Customer Service Guaranteed Retention Increase 7: Accept Students Who CAN Succeed and Help Them Do So
If colleges and universities actually did accept and enroll students who actually had a chance to succeed at the school, retention would increase. This is not in any way a statement of agreement with those who believe that the problem is that “admissions just needs to get us better students.” Not at all. The reality is that colleges and universities need to realize that there needs to be a good fit between the customer and the service provider; between the student and school. To admit students who are not appropriate to the campus and its educational as well as social demands is to invite attrition.

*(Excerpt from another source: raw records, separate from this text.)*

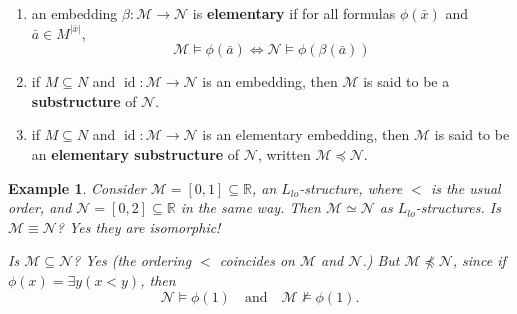 \documentclass{article}
\let\models\vDash
\let\nModels\nvDash
\DeclareMathOperator{\Th}{Th}
\newtheorem{nexample}[nthm]{Example}
\begin{document}
\begin{ndef}\label{def:3.4}\leavevmode
  \begin{enumerate}[label=(\roman*)]
    \item an embedding $\beta: \mathcal{M} \to \mathcal{N}$ is \textbf{elementary} if for all formulas $\phi(\bar{x})$ and $\bar{a} \in M^{|\bar{x}|}$,
      \begin{equation*}
        \mathcal{M} \models \phi(\bar{a}) \iff \mathcal{N} \models \phi(\beta(\bar{a}))
      \end{equation*}
    \item if $M \subseteq N$ and $\operatorname{id}: \mathcal{M} \to \mathcal{N}$ is an embedding, then $\mathcal{M}$ is said to be a \textbf{substructure} of $\mathcal{N}$.
    \item if $M \subseteq N$ and $\operatorname{id}: \mathcal{M} \to \mathcal{N}$ is an elementary embedding, then $\mathcal{M}$ is said to be an \textbf{elementary substructure} of $\mathcal{N}$, written $\mathcal{M} \preccurlyeq \mathcal{N}$.
  \end{enumerate}
\end{ndef}
\begin{nexample}\label{eg:3.5}
  Consider $\mathcal{M} = [0,1] \subseteq \mathbb{R}$, an $L_{lo}$-structure, where $<$ is the usual order, and $\mathcal{N} = [0,2] \subseteq \mathbb{R}$ in the same way.
  Then $\mathcal{M} \simeq \mathcal{N}$ as $L_{lo}$-structures.
  Is $\mathcal{M} \equiv \mathcal{N}$? Yes they are isomorphic!

  Is $\mathcal{M} \subseteq \mathcal{N}$? Yes (the ordering $<$ coincides on $\mathcal{M}$ and $\mathcal{N}$.)
  But $\mathcal{M} \not\preccurlyeq \mathcal{N}$, since if $\phi(x) = \exists y (x < y)$, then
  \begin{equation*}
    \mathcal{N} \models \phi(1)\quad\text{and}\quad\mathcal{M} \nModels \phi(1).
  \end{equation*}
\end{nexample}
\end{document}
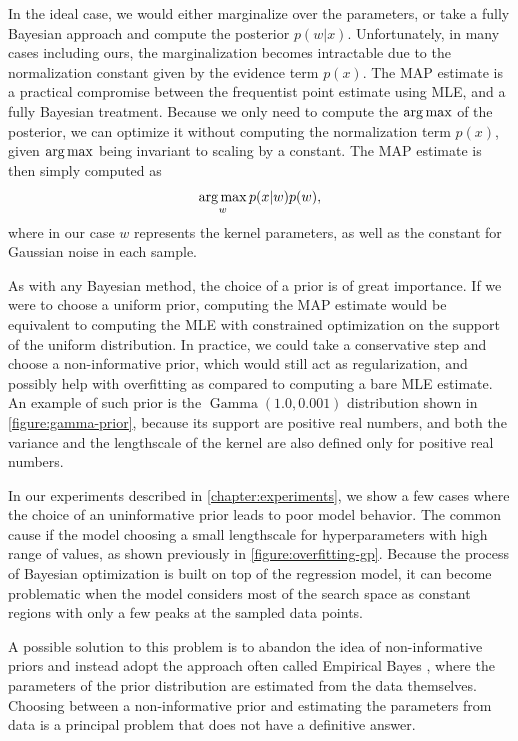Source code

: In the ideal case, we would either marginalize over the parameters, or take a
fully Bayesian approach and compute the posterior $p(w | x)$. Unfortunately, in
many cases including ours, the marginalization becomes intractable due to the
normalization constant given by the evidence term $p(x)$. The MAP estimate is a
practical compromise between the frequentist point estimate using MLE, and a
fully Bayesian treatment. Because we only need to compute the $\operatorname*{arg\,max}$ of the
posterior, we can optimize it without computing the normalization term $p(x)$,
given $\operatorname*{arg\,max}$ being invariant to scaling by a constant. The MAP estimate is
then simply computed as $$ \operatorname*{arg\,max}_w p(x|w) p(w), $$ where in our case $w$
represents the kernel parameters, as well as the constant for Gaussian noise in
each sample.

As with any Bayesian method, the choice of a prior is of great importance. If
we were to choose a uniform prior, computing the MAP estimate would be
equivalent to computing the MLE with constrained optimization on the support of
the uniform distribution. In practice, we could take a conservative step and
choose a non-informative prior, which would still act as regularization, and
possibly help with overfitting as compared to computing a bare MLE estimate. An
example of such prior is the $\operatorname{Gamma}(1.0, 0.001)$ distribution
shown in \autoref{figure:gamma-prior}, because its support are positive real
numbers, and both the variance and the lengthscale of the kernel are also
defined only for positive real numbers.

In our experiments described in \autoref{chapter:experiments}, we show a few
cases where the choice of an uninformative prior leads to poor model behavior.
The common cause if the model choosing a small lengthscale for hyperparameters
with high range of values, as shown previously in
\autoref{figure:overfitting-gp}. Because the process of Bayesian optimization
is built on top of the regression model, it can become problematic when the
model considers most of the search space as constant regions with only a few
peaks at the sampled data points.

A possible solution to this problem is to abandon the idea of non-informative
priors and instead adopt the approach often called Empirical Bayes
\citep{murphy2012machine}, where the parameters of the prior distribution are
estimated from the data themselves. Choosing between a non-informative prior
and estimating the parameters from data is a principal problem that does not
have a definitive answer.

Underlying a lot of student reasoning for leaving a school is a strong feeling that “It is just not worth it. I don't fit here.” Some of the reason why students are not happy at a school is that the college has failed in its ethical and initial screening process to develop a good match between client and school. For example, a school has accepted students who should not have been. Perhaps they are not a good emotional or social fit. For example, to meet quotas, some rural schools recruited urban students of color into areas in which there were no or very few other people of color. This is a sure recipe for retention as well as acculturation problems. The same is true of many rural students recruited into a very urban surrounding though the lure of a large city with its excitement can overcome some issues.
In other cases, students who really did not have the emotional or intellectual capacity to succeed in a college were accepted anyhow even with the school knowing it would be enrolling students who would not meet its standards.
Too many colleges, universities and career colleges suffer form an indolent illness known as enrollment ethics deficit. It is a syndrome caused by an ethical deficiency and misunderstanding of admissions and retention. This ethical deficit leads to a hallucinatory state in which schools hear voices about higher callings and winnowing that justify aberrant behavior toward students and their success.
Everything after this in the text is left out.